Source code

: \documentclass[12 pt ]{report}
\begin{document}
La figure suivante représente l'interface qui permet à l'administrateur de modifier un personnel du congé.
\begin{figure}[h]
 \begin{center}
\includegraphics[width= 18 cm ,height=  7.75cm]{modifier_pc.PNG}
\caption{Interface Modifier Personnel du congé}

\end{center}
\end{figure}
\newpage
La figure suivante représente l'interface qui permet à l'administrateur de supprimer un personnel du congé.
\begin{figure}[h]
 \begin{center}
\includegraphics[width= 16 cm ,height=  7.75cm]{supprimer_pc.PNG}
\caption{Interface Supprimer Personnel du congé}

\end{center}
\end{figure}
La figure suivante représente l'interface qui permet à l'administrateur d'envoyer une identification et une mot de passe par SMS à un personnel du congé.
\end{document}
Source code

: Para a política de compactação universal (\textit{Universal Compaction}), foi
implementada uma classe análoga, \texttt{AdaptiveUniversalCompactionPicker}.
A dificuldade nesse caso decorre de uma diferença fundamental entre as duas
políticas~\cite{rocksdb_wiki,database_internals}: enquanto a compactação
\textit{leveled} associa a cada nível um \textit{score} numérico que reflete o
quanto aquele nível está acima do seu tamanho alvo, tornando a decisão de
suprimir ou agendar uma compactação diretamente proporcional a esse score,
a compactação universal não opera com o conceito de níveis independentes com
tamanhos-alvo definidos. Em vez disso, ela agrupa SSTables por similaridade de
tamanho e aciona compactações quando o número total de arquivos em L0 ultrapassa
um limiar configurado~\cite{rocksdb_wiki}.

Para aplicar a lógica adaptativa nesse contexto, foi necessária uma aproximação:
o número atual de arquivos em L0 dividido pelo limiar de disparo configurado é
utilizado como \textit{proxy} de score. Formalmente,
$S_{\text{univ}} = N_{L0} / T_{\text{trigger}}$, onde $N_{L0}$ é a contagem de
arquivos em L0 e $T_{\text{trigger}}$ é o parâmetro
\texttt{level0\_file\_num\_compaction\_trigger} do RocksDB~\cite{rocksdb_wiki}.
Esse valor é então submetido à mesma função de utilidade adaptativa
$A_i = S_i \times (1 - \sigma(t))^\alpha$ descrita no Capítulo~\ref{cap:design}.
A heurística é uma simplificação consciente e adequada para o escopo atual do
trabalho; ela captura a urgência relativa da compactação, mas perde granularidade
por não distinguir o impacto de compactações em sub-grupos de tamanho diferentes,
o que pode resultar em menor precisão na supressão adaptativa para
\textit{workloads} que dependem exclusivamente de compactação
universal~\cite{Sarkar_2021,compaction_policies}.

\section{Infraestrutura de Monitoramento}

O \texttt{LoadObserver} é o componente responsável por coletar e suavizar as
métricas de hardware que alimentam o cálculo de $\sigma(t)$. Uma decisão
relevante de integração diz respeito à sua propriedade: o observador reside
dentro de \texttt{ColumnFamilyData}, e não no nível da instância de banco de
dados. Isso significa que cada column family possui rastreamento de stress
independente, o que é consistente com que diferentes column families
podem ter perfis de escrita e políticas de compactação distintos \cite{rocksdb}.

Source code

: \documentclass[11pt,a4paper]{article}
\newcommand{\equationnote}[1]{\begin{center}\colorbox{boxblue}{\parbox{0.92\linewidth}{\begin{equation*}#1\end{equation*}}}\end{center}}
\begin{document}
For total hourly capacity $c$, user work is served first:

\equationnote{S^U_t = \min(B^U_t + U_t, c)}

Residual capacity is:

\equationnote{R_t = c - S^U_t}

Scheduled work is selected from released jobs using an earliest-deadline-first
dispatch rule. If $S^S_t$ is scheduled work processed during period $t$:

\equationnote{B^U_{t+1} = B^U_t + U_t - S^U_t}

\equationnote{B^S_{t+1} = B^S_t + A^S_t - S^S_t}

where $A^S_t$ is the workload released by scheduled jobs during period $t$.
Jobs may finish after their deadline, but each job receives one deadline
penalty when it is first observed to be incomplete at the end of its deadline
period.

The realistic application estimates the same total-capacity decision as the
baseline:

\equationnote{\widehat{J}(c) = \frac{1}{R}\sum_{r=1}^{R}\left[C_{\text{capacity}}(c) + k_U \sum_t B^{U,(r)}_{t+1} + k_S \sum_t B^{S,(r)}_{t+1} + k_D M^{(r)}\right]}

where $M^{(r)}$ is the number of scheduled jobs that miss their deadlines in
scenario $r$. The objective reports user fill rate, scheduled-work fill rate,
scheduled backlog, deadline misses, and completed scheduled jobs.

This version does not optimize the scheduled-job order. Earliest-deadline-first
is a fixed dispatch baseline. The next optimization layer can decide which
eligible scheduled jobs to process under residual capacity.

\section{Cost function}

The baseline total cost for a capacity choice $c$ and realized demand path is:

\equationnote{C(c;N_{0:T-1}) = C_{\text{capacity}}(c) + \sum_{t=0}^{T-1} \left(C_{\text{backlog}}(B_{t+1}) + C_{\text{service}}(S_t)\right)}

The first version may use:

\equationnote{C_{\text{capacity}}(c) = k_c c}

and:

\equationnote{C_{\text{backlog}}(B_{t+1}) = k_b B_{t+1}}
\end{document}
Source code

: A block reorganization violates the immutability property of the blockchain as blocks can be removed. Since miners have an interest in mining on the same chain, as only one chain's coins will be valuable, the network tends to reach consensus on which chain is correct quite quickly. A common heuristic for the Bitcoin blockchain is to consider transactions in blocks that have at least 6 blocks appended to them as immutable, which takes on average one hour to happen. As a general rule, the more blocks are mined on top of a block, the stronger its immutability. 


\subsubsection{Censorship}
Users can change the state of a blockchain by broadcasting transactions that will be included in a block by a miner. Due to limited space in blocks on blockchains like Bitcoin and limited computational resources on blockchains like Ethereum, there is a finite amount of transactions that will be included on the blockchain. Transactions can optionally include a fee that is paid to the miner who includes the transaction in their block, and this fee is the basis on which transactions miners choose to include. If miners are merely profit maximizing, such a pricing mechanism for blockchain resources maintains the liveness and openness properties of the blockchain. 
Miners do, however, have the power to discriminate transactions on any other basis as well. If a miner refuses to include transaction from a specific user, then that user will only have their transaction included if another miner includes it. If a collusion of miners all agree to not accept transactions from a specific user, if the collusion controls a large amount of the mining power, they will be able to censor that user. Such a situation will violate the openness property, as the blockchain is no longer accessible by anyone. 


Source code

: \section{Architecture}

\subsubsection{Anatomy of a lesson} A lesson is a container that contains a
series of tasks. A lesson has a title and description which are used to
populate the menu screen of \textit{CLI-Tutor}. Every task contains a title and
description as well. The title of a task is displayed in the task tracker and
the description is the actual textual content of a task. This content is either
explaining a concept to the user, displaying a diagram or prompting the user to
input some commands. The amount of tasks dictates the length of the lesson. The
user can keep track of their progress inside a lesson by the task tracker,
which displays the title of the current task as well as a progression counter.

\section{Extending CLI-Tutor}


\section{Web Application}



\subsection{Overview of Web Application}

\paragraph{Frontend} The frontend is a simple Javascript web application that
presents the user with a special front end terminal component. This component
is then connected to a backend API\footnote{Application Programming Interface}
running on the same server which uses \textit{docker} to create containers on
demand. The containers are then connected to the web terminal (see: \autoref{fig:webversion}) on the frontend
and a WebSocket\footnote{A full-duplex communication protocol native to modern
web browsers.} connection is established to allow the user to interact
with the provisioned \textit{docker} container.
-------------------------
When you reach the line that holds "which displays the", please copy it and every line after it through the end of the listing, exactly and with no other lines.

• Exercise output:
which displays the title of the current task as well as a progression counter.

\section{Extending CLI-Tutor}


\section{Web Application}



\subsection{Overview of Web Application}

\paragraph{Frontend} The frontend is a simple Javascript web application that
presents the user with a special front end terminal component. This component
is then connected to a backend API\footnote{Application Programming Interface}
running on the same server which uses \textit{docker} to create containers on
demand. The containers are then connected to the web terminal (see: \autoref{fig:webversion}) on the frontend
and a WebSocket\footnote{A full-duplex communication protocol native to modern
web browsers.} connection is established to allow the user to interact
with the provisioned \textit{docker} container.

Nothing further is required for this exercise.